He added that they are able to enjoy the sun and weather, being outside, working.
“It’s going great,” Hinson said. “We’re enjoying each other’s company.”
Collier lives in Gifford with her two sons, 17-year-old Javine Matthews and 10-year-old Johnathen Presley. Their home on 30th Avenue had sustained damage in the 2004 hurricanes, damage Collier is still working to repair.
“We had some major damages,” she said, explaining that Every Dream Has A Price had helped get the house patched up.
“The house was in desperate need of painting,” Collier said, adding that if not for the Clemson University students helping out, it would have been some time before she could have saved up enough money to hire a professional or buy the supplies herself.
“I’m so grateful,” Collier said of the assistance the students provided.
She said that the students not only helped out around the house, painting and cleaning, but they also spent time with the family, helping with Algebra homework and sharing Scripture.
“That inspired me spiritually,” Collier said.

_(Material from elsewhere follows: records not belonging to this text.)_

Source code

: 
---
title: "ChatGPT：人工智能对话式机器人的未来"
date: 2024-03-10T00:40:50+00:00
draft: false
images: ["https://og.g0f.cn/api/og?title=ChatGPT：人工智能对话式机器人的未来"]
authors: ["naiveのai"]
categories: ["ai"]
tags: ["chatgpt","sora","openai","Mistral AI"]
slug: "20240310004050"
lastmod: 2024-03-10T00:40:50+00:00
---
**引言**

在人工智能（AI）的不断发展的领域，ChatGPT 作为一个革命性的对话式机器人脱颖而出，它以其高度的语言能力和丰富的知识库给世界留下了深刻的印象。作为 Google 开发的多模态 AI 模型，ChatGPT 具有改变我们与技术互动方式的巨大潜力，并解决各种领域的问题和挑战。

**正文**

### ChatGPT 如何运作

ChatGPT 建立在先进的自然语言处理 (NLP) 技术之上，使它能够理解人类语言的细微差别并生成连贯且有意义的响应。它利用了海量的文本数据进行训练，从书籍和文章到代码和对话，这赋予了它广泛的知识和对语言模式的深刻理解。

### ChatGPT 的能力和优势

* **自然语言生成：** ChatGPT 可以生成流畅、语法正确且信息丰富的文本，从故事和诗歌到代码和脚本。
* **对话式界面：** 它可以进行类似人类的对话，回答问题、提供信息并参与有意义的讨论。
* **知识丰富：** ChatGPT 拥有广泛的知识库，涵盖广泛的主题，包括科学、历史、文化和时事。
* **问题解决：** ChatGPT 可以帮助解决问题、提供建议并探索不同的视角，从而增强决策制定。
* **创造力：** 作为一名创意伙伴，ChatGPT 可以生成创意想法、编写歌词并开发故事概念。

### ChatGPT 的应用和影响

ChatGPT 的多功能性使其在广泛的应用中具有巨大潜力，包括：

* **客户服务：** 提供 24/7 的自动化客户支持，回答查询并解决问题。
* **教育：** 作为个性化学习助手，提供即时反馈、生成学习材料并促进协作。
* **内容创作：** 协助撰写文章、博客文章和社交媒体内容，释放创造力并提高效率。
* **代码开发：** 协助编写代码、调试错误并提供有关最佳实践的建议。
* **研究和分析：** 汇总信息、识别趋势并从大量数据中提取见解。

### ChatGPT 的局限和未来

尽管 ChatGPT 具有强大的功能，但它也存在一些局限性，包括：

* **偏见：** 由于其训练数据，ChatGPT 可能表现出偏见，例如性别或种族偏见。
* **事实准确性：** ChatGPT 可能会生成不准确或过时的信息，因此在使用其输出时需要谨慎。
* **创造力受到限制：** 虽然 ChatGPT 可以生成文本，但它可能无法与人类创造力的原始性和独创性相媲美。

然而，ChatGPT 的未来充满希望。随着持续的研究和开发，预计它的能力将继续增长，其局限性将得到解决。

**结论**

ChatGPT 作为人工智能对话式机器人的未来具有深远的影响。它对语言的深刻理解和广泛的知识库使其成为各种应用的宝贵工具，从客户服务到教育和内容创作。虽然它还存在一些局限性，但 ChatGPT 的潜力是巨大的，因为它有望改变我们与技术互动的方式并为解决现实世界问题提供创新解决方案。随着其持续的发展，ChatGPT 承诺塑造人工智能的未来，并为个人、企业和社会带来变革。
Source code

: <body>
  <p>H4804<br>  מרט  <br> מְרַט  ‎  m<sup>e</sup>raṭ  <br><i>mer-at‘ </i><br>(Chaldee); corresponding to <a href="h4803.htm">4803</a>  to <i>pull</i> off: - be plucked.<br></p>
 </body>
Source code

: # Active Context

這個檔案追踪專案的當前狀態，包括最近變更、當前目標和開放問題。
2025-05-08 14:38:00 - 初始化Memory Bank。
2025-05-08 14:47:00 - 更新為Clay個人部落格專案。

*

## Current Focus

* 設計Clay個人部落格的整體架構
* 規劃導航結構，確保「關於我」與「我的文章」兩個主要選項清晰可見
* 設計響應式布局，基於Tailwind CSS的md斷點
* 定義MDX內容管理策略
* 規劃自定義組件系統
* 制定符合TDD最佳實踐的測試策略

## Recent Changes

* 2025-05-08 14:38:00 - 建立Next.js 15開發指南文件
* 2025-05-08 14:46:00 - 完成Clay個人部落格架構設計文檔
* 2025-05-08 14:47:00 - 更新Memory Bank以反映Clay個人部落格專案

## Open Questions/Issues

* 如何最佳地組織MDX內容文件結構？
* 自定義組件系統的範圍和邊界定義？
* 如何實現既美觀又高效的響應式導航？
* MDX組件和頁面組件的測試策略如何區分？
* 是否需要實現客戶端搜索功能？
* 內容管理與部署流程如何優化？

The students are members of the university’s Navigators, an on-campus, non-denominational Christian organization.
The purpose of the Spring Break mission is to provide the students an opportunity to serve others and develop their sense of community, according to Campus Director Jason Johnston.
The Gifford trip was meant to provide the students with options for service - manual labor, tutoring, and sales.
“We’re very stretched,” Johnston said, referring to how they feel about helping those in need of help.
He said that many of the students have never been exposed to those who have such struggles.
Sarah Stalnaker, 19, and Susan Butler, 21, spent the first part of the week at the Gifford Youth Activity Center playing with the children, reading to them and helping them with their homework.
“It was awesome,” Butler said. “We basically just loved on the kids.”
Clay Templeton, 22, also spent time at the GYAC working with the youth.
“Knowing their position and seeing how happy they are, helps me find joy in that,” Templeton said.
Grace Custer, 18, spent time at the Habitat for Humanity Home Center, hanging art, pricing items and working with the volunteers and staff.
“It’s just been a great experience,” Custer said of being able to help. “It’s an overflow of what Christ has done for us - we do for others.”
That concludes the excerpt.